Celebrity tattoo artist Kat Von D isn’t taking the dissolution of her relationship with Sandra Bullock’s ex Jesse James very well. (Which isn’t too surprising, as she’s devoted a significant portion of her underarm to a portrait of James as a kid- a move that might convince a few people not to ink, in light of the tumultuous experience Jesse and Kat had.)
In the wake of the split, Kat was supposed to appear on GoodDayLA- but just as she was set to go on-air, the show aired the clip of the reality show star unveiling her newest ink-the portrait- to James. The clip set her off, and she stormed off the set, later tweeting:
“Dear GoodDayLA, thanks for the waste of a perfectly good morning… Lack of compassion n respect for each other never fails to dissappoint me.”
After the emotional outburst, Kat took to Facebook to explain her feelings… in detail. In a long “note,” the pro-inker described her feelings about the break-up, sobriety, and pretty much everything else.
Full text below- do you think the meltdown was justifiable considering the circumstances?
Today felt pretty impossible. Most of the times, regardless of what’s going on around me, I’m usually strong enough to not let things get to me like this.
But today there seems to be no way of escaping my thoughts.
“What have I done?”
“I sure made a mess of things”
“Wish today was over..”
Most of the time I’m good at rolling with the punches when things don’t go “as planned.” But somehow, I allowed today to get the best of me.
None of this happened over night and I guess most of the time it doesn’t. But we are all master of our own reality and whatever is “happening to me” is no ones “fault” other than my own.
The accumulation of things this past year have been challenging in so many ways, but for the most part I found it easy to stay positive through it. At times I even surprised myself at how resilient I was to a lot of these challenges…
There was my new relationship with Jesse, which regardless of how happy it made me, sprung a lot of negativity from the outside world. Then the 2 month book tour, not to mention my house burning down half way through the tour…
Taking on another season of filming the show during all of this, plus a million other things to add to the list…
None of the above gave me reason to complain, and I didn’t, and still don’t – not even losing my cat in the fire. As crazy as it sounds, all of it brought me a great deal of reassurance that I was on the right path…
I mean, if all of this would of taken place 4 years ago before I decided to get sober I would have easily been the worlds biggest train wreck. Instead, dealing with all of it through acceptance of what is, and staying as present in the moment as possible, was the only way I was able to learn so much…
In my relationship I never before felt as solid and strong- even though the world said different by all the criticism.

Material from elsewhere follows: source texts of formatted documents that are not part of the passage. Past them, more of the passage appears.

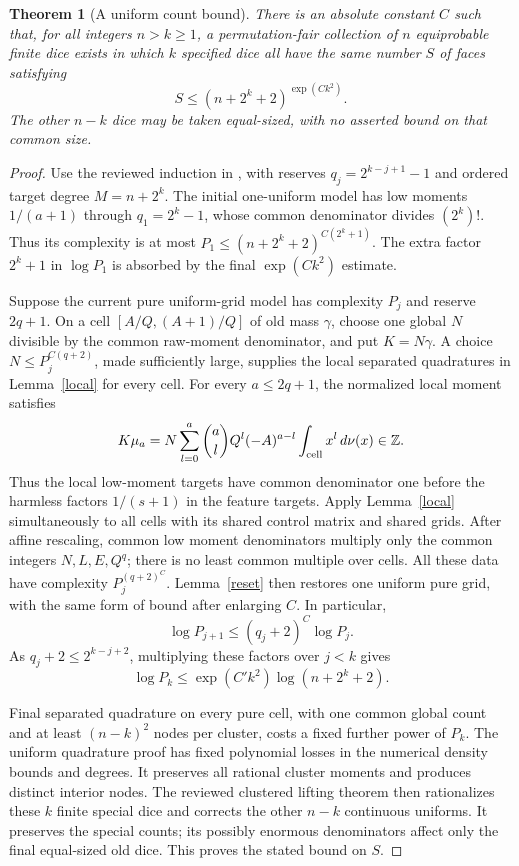 \documentclass[11pt]{article}
\newtheorem{theorem}{Theorem}\newtheorem{lemma}{Lemma}
\begin{document}
\begin{theorem}[A uniform count bound]\label{uniform}
There is an absolute constant $C$ such that, for all integers
$n>k\ge1$, a permutation-fair collection of $n$ equiprobable finite
dice exists in which $k$ specified dice all have the same number $S$
of faces satisfying
\[
 S\le (n+2^k+2)^{\exp(Ck^2)}.
\]
The other $n-k$ dice may be taken equal-sized, with no asserted bound
on that common size.
\end{theorem}
\begin{proof}
Use the reviewed induction in
,
with reserves
$q_j=2^{k-j+1}-1$ and ordered target degree $M=n+2^k$.
The initial one-uniform model has low moments $1/(a+1)$ through
$q_1=2^k-1$, whose common denominator divides $(2^k)!$. Thus its
complexity is at most
$P_1\le(n+2^k+2)^{C(2^k+1)}$.
The extra factor $2^k+1$ in $\log P_1$ is absorbed by the final
$\exp(Ck^2)$ estimate.

Suppose the current pure uniform-grid model has complexity $P_j$ and
reserve $2q+1$. On a cell $[A/Q,(A+1)/Q]$ of old mass $\gamma$,
choose one global $N$ divisible by the common raw-moment denominator,
and put $K=N\gamma$. A choice
$N\le P_j^{C(q+2)}$, made sufficiently large, supplies the local
separated quadratures in Lemma~\ref{local} for every cell.
For every $a\le2q+1$, the normalized local moment satisfies
\[
 K\mu_a=N\sum_{l=0}^a\binom alQ^l(-A)^{a-l}
          \int_{\rm cell} x^l\,d\nu(x)\in\mathbb Z.
\]
Thus the local low-moment targets have common denominator one before
the harmless factors $1/(s+1)$ in the feature targets.
Apply Lemma~\ref{local} simultaneously to all cells with its shared
control matrix and shared grids. After affine rescaling, common low
moment denominators multiply only the common integers $N,L,E,Q^q$;
there is no least common multiple over cells. All these data have
complexity $P_j^{(q+2)^C}$.
Lemma~\ref{reset} then restores one uniform pure grid, with the same
form of bound after enlarging $C$. In particular,
\[
 \log P_{j+1}\le(q_j+2)^C\log P_j.
\]
As $q_j+2\le2^{k-j+2}$, multiplying these factors over $j<k$ gives
\[
 \log P_k\le \exp(C'k^2)\log(n+2^k+2).
\]

Final separated quadrature on every pure cell, with one common global
count and at least $(n-k)^2$ nodes per cluster, costs a fixed further
power of $P_k$. The uniform quadrature proof has fixed polynomial
losses in the numerical density bounds and degrees. It preserves all
rational cluster moments and produces distinct interior nodes.
The reviewed clustered lifting theorem then rationalizes these $k$
finite special dice and corrects the other $n-k$ continuous uniforms.
It preserves the special counts; its possibly enormous denominators
affect only the final equal-sized old dice. This proves the stated
bound on $S$.
\end{proof}
\end{document}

Lost a lot of friends, and even caused turmoil within some of my family members because of the bullshit the media put out there.. Some fans even changed their perception of who they thought I was…
All of this just motivated me to stay even more grounded and to love whole-heartedly without judgment.
At one point I remember feeling so saddened by the way people said the most hurtful things, (as much as I did my best to ignore it). It felt like it was just the two of us against the world. I think it’s safe to say that a lot of times that would bring us even closer.
Knowing that someone loves you for who you are and that they gain nothing from you other than the joy of being loved unconditionally is a good feeling.
But life has an amazing way of reminding you what truly is important and at the end of the day, none of what the outside world has to say carries any real weight when it comes to matters of the heart.
Fast forward through this year of transition, and things evolve – some in more positive ways than others. But all with life lessons at the end of them.
Today was really hard for me. And no ones to blame other than myself.
Never planned on walking away from this relationship, let alone the timing of things.
Never was good at being anything other than myself either. And as much as I’d like to picture me being this strong, independent woman, the truth is most of the time I’m not as strong as I’d like to be – but I’m still trying.
Although my intentions were never to offend or hurt anyone’s feelings, this isn’t an apology for walking out on a silly morning show interview this morning- and this isn’t an attempt at justifying anything either. I don’t expect people to understand, just like I can’t expect myself to be able to please everyone at all times.
Tomorrow the new season of LA Ink starts and I admit I’m not strong enough to do all the press I committed to doing for the show. Today was a perfect example of that.
I’m not going to flatter myself in thinking I’m interesting enough for the press not to pry into gossip-related questions so its unfair of me to expect them to respect that..but even though it’s not in my nature to cancel on people, it IS in my nature to admit when I’m weak.
The amount of followers I have on twitter.
None of those things matters to me.
Watch the show or don’t watch it.
Whether people tune in or not doesn’t change my best efforts or the quality of what I do, because when you make something for the sake of putting good out into the universe, the payback comes from a much more fulfilling place than any man made form of payment.